Top Advisors Corner

"Enough is Enough," Bulls Declare


The bears have been in charge of the market for months now, going back to the beginning of January when the S&P topped out at 4818, just as our Chief Market Strategist Tom Bowley warned our members that a market storm was about to begin. Since then, the bulls had failed to gain the upper hand. Finally, when the S&P touched 3636 last Friday, the bulls put their collective feet down and went to work, with the S&P gaining 7.5% since Friday's low.

That 7.5% pop was most welcomed, as the S&P had lost almost 25% since that January high.

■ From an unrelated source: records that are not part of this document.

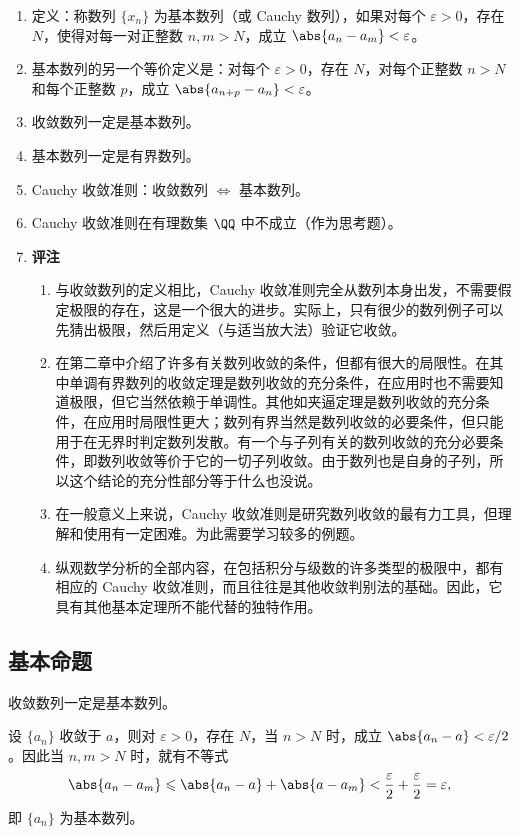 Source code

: \begin{enumerate}
  \item 定义：称数列 $\{x_n\}$ 为基本数列（或 Cauchy 数列），如果对每个 $\varepsilon>0$，存在 $N$，使得对每一对正整数 $n,m>N$，成立 $\abs{a_n-a_m}<\varepsilon$。
  \item 基本数列的另一个等价定义是：对每个 $\varepsilon>0$，存在 $N$，对每个正整数 $n>N$ 和每个正整数 $p$，成立 $\abs{a_{n+p}-a_n}<\varepsilon$。
  \item 收敛数列一定是基本数列。
  \item 基本数列一定是有界数列。
  \item Cauchy 收敛准则：收敛数列 $\Longleftrightarrow$ 基本数列。
  \item Cauchy 收敛准则在有理数集 $\QQ$ 中不成立（作为思考题）。
  \item \textbf{评注}
  \begin{enumerate}[label=(\arabic*)]
    \item 与收敛数列的定义相比，Cauchy 收敛准则完全从数列本身出发，不需要假定极限的存在，这是一个很大的进步。实际上，只有很少的数列例子可以先猜出极限，然后用定义（与适当放大法）验证它收敛。
    \item 在第二章中介绍了许多有关数列收敛的条件，但都有很大的局限性。在其中单调有界数列的收敛定理是数列收敛的充分条件，在应用时也不需要知道极限，但它当然依赖于单调性。其他如夹逼定理是数列收敛的充分条件，在应用时局限性更大；数列有界当然是数列收敛的必要条件，但只能用于在无界时判定数列发散。有一个与子列有关的数列收敛的充分必要条件，即数列收敛等价于它的一切子列收敛。由于数列也是自身的子列，所以这个结论的充分性部分等于什么也没说。
    \item 在一般意义上来说，Cauchy 收敛准则是研究数列收敛的最有力工具，但理解和使用有一定困难。为此需要学习较多的例题。
    \item 纵观数学分析的全部内容，在包括积分与级数的许多类型的极限中，都有相应的 Cauchy 收敛准则，而且往往是其他收敛判别法的基础。因此，它具有其他基本定理所不能代替的独特作用。
  \end{enumerate}
\end{enumerate}

\subsection{基本命题}

\begin{xproposition}[3.4.1]
收敛数列一定是基本数列。
\end{xproposition}
\begin{xproof}
设 $\{a_n\}$ 收敛于 $a$，则对 $\varepsilon>0$，存在 $N$，当 $n>N$ 时，成立 $\abs{a_n-a}<\varepsilon/2$。因此当 $n,m>N$ 时，就有不等式
\[
  \abs{a_n-a_m}\leqslant\abs{a_n-a}+\abs{a-a_m}<\frac\varepsilon2+\frac\varepsilon2=\varepsilon,
\]
即 $\{a_n\}$ 为基本数列。
\end{xproof}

And, in fact, when the S&P hit that low of 3636, Tom declared that the "Bowley Bottom" was in, citing factors such as a very high put/call ratio (most bets on the short side), a consistently high VIX (tons of fear) and the realization that Wall Street had finally turned its attention to beaten-down, high-growth stocks.

Of course, we can't be certain if a final bottom is in place. However, just this past week, we saw yields on government bonds fall sharply, along with oil and other commodity prices that have been pegged to high inflation, with all combined giving the bulls some confidence that the worst of the selling has already taken place.

What might be next? First, as you can see in the chart above, the S&P closed back above its 20-day moving average of 3893, which was the first key level of technical resistance. The next level of price resistance is 3974, while the next key level of technical resistance is at the 50-day, currently at 4065. And we'll want to pay attention in case the S&P falls back below that 20-day moving average of 3893 which could indicate some profit-taking could be in store.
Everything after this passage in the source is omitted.